Vladimir es un gran lector, tanto como su amigo Roberto, o como el mismo Recaredo, quien siempre parece ir hurtándole sus ideas, sus propios pensamientos. Todos parecen tener una constante pugna por decidir quién de ellos es la siguiente promesa de la poesía parralina, poblado lleno de una historia de poetas. Pero esta que, en un primero momento, aparenta ser otra novela sobre jóvenes que sueñan con ser escritores, otra novela de aprendizaje y literatura, comienza a machacar con insistencia sobre una misma tecla, y es el desconcierto de Vladimir, sus idas al médico para entender qué le ha pasado a su memoria y cómo va viviendo y creciendo desde esa limitación, sin jamás dejar de lado su afán de convertirse en un poeta.

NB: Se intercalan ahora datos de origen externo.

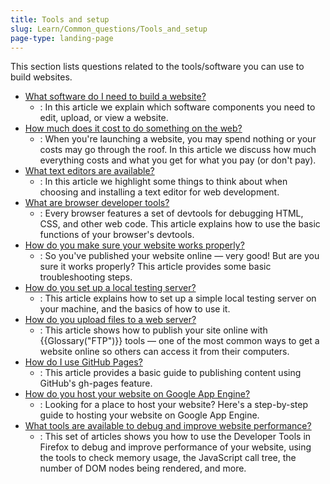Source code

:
 ```yaml
---
title: Tools and setup
slug: Learn/Common_questions/Tools_and_setup
page-type: landing-page
---
```




This section lists questions related to the tools/software you can use to build websites.

- [What software do I need to build a website?](/en-US/docs/Learn/Common_questions/Tools_and_setup/What_software_do_I_need)
  - : In this article we explain which software components you need to edit, upload, or view a website.
- [How much does it cost to do something on the web?](/en-US/docs/Learn/Common_questions/Tools_and_setup/How_much_does_it_cost)
  - : When you're launching a website, you may spend nothing or your costs may go through the roof. In this article we
    discuss how much everything costs and what you get for what you pay (or don't pay).
- [What text editors are available?](/en-US/docs/Learn/Common_questions/Tools_and_setup/Available_text_editors)
  - : In this article we highlight some things to think about when choosing and installing a text editor for web
    development.
- [What are browser developer tools?](/en-US/docs/Learn/Common_questions/Tools_and_setup/What_are_browser_developer_tools)
  - : Every browser features a set of devtools for debugging HTML, CSS, and other web code. This article explains how to
    use the basic functions of your browser's devtools.
- [How do you make sure your website works properly?](/en-US/docs/Learn/Common_questions/Tools_and_setup/Checking_that_your_web_site_is_working_properly)
  - : So you've published your website online — very good! But are you sure it works properly? This article provides some
    basic troubleshooting steps.
- [How do you set up a local testing server?](/en-US/docs/Learn/Common_questions/Tools_and_setup/set_up_a_local_testing_server)
  - : This article explains how to set up a simple local testing server on your machine, and the basics of how to use it.
- [How do you upload files to a web server?](/en-US/docs/Learn/Common_questions/Tools_and_setup/Upload_files_to_a_web_server)
  - : This article shows how to publish your site online with {{Glossary("FTP")}} tools — one of the most common ways to get a website online so others can access it from their computers.
- [How do I use GitHub Pages?](/en-US/docs/Learn/Common_questions/Tools_and_setup/Using_GitHub_pages)
  - : This article provides a basic guide to publishing content using GitHub's gh-pages feature.
- [How do you host your website on Google App Engine?](/en-US/docs/Learn/Common_questions/Tools_and_setup/How_do_you_host_your_website_on_Google_App_Engine)
  - : Looking for a place to host your website? Here's a step-by-step guide to hosting your website on Google App Engine.
- [What tools are available to debug and improve website performance?](https://firefox-source-docs.mozilla.org/devtools-user/performance/index.html)
  - : This set of articles shows you how to use the Developer Tools in Firefox to debug and improve performance of your
    website, using the tools to check memory usage, the JavaScript call tree, the number of DOM nodes being rendered, and
    more.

“Y pensó en una frase muy sabia de Ray Loriga: «La memoria es como un perro, le tiras un hueso y te trae cualquier cosa». Qué tipo ese Loriga. Los recovecos de la mente: la memoria, el recuerdo, borrar recuerdos, agregar recuerdos, suplantar hechos y personalidades; quitar vida, agregar vidas. Sí, la mente como género literario, porque en sí misma la mente es literatura, como en el caso de los «lectomutantes»” (pág. 161)

Es así como esta novela de crecimiento, un bildungsroman si se quiere, posee este mecanismo de una memoria estropeada e insuficiente que quiebra el relato, que lo lleva a un punto sin retorno donde el protagonista mismo está fracturado por su imposibilidad intelectual, provocando que aquel desarrollo pretendido en cualquier novela de aprendizaje acá no se produzca más que en el mundo de la poesía. Es, como artefacto, una ruptura ingeniosa de un sistema más bien normado en este tipo de novelas y, al mismo tiempo, es el relato paralelo de la imposibilidad de asentarse en un mundo deseado, de crecer más allá de la niñez, el fracaso en una intención de avanzar, y de cómo el mundo alrededor de Vladimir se cierra y lo constriñe, en parte para protegerlo, pero al mismo tiempo cercenando sus posibilidades.

La forma misma en que está narrada la historia aprisiona el relato, ya que limita el punto de vista del narrador casi a la misma información que el protagonista logra captar —y luego perder—. Así, el relato se va autocercenando, sin existir realmente un progreso en su protagonista, sino que siempre una imposibilidad. Provoca también que los Juegos florales, el concurso literario que se repite anualmente y al que los jóvenes aspiran, sea también una suerte de espejeo, en su reiteración, así como la obligación de Vladimir de repetirse en el curso al que va, y por ende, de leer año tras año los mismos libros que recuerda y olvida, en un ciclo que no llega a hacerse angustioso, porque por la condición del protagonista este se torna desprendido de emociones, o más bien, produce su falta de apego con su contexto.

“Un día le preguntó a su mamá por qué los demás niños se iban, menos él. La señora Mercedes no supo qué responder.” (pág. 191)

Hasta el mismo Vladimir se convierte en una historia repetida; en la de su abuela Luisa, que muere también afectada por algo que podría ser una trombosis que la lleva a perder la memoria y a no repetir mucho más que el nombre de una bebida de fantasía, la misma que nombra el pequeño Vladimir cuando nada más que esa palabra se queda en su memoria, cuando esta finalmente se ha agotado, y esa jugarreta del cerebro se ha convertido en poesía.

Se trata, en suma, de una novela ambiciosa que desde el molde de una novela de aprendizaje produce un quiebre y un desacomodo de la realidad, en la que Vladimir se cree el hijo imposible de Vicente Huidibro, y en el que su hermano no es más que un fantasma olvidado, y que lleva su crecimiento hacia un derrotero fallido. Es en ese gesto donde esta novela se asienta, en ese desacomodo y en esa imposibilidad, y como tal, en la entrega parcializada y hasta poco fiable que hace su narrador del relato, contaminado del punto de vista ineficaz de Vladimir. Es, desde esas mismas reglas y contornos difusos que se autoimpone es que logra sostenerse y triunfar en su construcción.